11. Il faut un nouvel agenda pour des politiques économiques numériques et l’économie globale
Les pays en développement doivent développer leur propre agenda d’industrialisation numérique. Ils ne doivent pas faire avancer les « règles d’e-commerce » qui ont été développées par des multinationales comme Amazon, Google, Facebook et Alibaba dans leur propre intérêt. D’autres modèles peuvent distribuer plus équitablement les bénéfices de l’économie numérique tout en renforçant les droits humains. Tous les pays ont besoin de politiques pour restreindre le comportement de ces géants des affaires, afin de ne pas asseoir encore davantage leur pouvoir monopolistique démesuré. Un résultat pro-développement ne peut pas être atteint dans des discussions sur l’e-commerce parce que les règles et politiques nécessaires pour l’industrialisation numérique sont à l’opposé des règles de l’OMC, qui donnent des droits aux entreprises tout en restreignant le rôle régulateur des Etats.

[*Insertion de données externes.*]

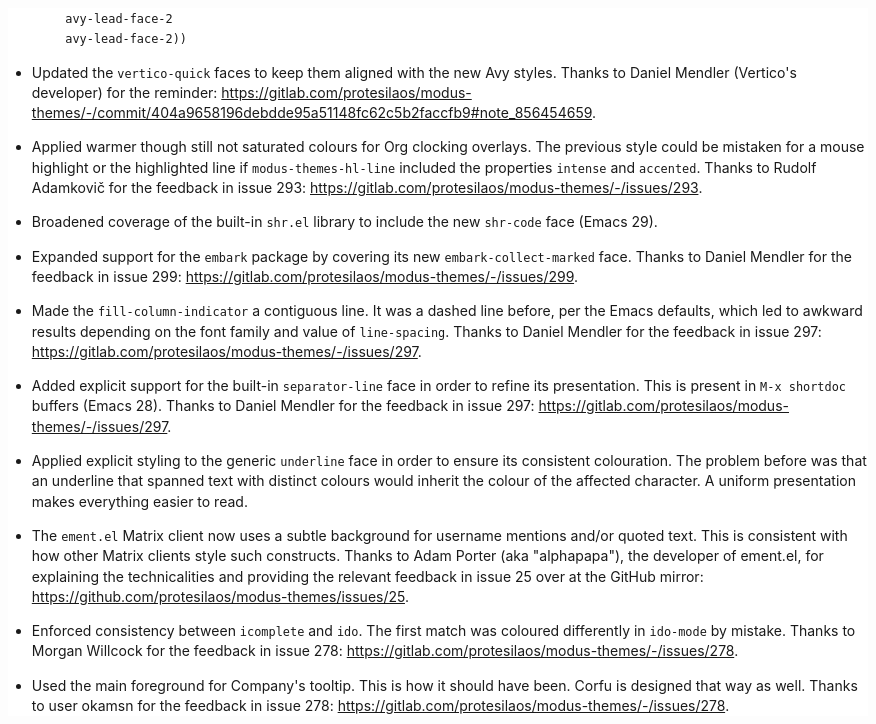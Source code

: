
   ```elisp
          avy-lead-face-2
          avy-lead-face-2))
  ```

* Updated the `vertico-quick` faces to keep them aligned with the new
  Avy styles.  Thanks to Daniel Mendler (Vertico's developer) for the
  reminder:
  <https://gitlab.com/protesilaos/modus-themes/-/commit/404a9658196debdde95a51148fc62c5b2faccfb9#note_856454659>.

* Applied warmer though still not saturated colours for Org clocking
  overlays.  The previous style could be mistaken for a mouse highlight
  or the highlighted line if `modus-themes-hl-line` included the
  properties `intense` and `accented`.  Thanks to Rudolf Adamkovič for
  the feedback in issue 293:
  <https://gitlab.com/protesilaos/modus-themes/-/issues/293>.

* Broadened coverage of the built-in `shr.el` library to include the new
  `shr-code` face (Emacs 29).

* Expanded support for the `embark` package by covering its new
  `embark-collect-marked` face.  Thanks to Daniel Mendler for the
  feedback in issue 299:
  <https://gitlab.com/protesilaos/modus-themes/-/issues/299>.

* Made the `fill-column-indicator` a contiguous line.  It was a dashed
  line before, per the Emacs defaults, which led to awkward results
  depending on the font family and value of `line-spacing`.  Thanks to
  Daniel Mendler for the feedback in issue 297:
  <https://gitlab.com/protesilaos/modus-themes/-/issues/297>.

* Added explicit support for the built-in `separator-line` face in order
  to refine its presentation.  This is present in `M-x shortdoc` buffers
  (Emacs 28).  Thanks to Daniel Mendler for the feedback in issue 297:
  <https://gitlab.com/protesilaos/modus-themes/-/issues/297>.

* Applied explicit styling to the generic `underline` face in order to
  ensure its consistent colouration.  The problem before was that an
  underline that spanned text with distinct colours would inherit the
  colour of the affected character.  A uniform presentation makes
  everything easier to read.

* The `ement.el` Matrix client now uses a subtle background for username
  mentions and/or quoted text.  This is consistent with how other Matrix
  clients style such constructs.  Thanks to Adam Porter (aka
  "alphapapa"), the developer of ement.el, for explaining the
  technicalities and providing the relevant feedback in issue 25 over at
  the GitHub mirror: <https://github.com/protesilaos/modus-themes/issues/25>.

* Enforced consistency between `icomplete` and `ido`.  The first match
  was coloured differently in `ido-mode` by mistake.  Thanks to Morgan
  Willcock for the feedback in issue 278:
  <https://gitlab.com/protesilaos/modus-themes/-/issues/278>.

* Used the main foreground for Company's tooltip.  This is how it should
  have been.  Corfu is designed that way as well.  Thanks to user okamsn
  for the feedback in issue 278:
  <https://gitlab.com/protesilaos/modus-themes/-/issues/278>.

La société civile a affirmé que le système commercial international doit laisser aux pays une marge de manœuvre suffisante pour poursuivre un agenda positif pour le développement et la création d’emplois et il doit faciliter, au lieu d’empêcher, les efforts globaux pour assurer la souveraineté alimentaire et la vraie sécurité alimentaire, le développement durable, l’accès aux médicaments abordables et la stabilité financière globale. Il doit privilégier des accords globaux sur les droits humains, l’environnement et les ODD par rapport au profit privé. Cet agenda pro-développement est mis de côté à l’OMC en faveur des intérêts des Big Tech par les négociations sur « l’e-commerce ».